## Provided entries
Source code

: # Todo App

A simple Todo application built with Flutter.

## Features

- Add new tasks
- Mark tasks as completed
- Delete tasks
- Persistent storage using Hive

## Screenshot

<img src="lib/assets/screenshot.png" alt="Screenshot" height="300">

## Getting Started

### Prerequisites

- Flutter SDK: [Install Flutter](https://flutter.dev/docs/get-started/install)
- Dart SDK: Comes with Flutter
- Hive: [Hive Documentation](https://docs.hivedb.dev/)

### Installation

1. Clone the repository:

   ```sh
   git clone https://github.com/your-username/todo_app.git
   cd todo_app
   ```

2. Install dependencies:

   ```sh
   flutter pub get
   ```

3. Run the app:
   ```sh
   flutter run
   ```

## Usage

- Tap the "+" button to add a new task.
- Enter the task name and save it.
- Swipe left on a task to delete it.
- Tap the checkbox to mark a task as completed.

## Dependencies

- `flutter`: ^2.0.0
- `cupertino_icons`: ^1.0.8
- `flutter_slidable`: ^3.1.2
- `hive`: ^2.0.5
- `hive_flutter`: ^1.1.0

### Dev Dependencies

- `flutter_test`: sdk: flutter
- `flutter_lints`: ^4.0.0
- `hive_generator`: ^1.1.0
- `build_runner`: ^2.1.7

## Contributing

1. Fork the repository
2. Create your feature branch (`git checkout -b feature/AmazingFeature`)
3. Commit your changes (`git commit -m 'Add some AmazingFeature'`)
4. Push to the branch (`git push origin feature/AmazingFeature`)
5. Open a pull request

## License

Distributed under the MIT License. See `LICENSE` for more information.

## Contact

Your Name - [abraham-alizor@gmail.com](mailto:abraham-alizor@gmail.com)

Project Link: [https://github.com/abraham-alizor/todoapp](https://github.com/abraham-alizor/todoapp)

## What you will do
Copy every line of the data above, beginning with the first and ending with the line that contains "### Prerequisites", and give nothing more.

## Result of this task
Source code

: # Todo App

A simple Todo application built with Flutter.

## Features

- Add new tasks
- Mark tasks as completed
- Delete tasks
- Persistent storage using Hive

## Screenshot

<img src="lib/assets/screenshot.png" alt="Screenshot" height="300">

## Getting Started

### Prerequisites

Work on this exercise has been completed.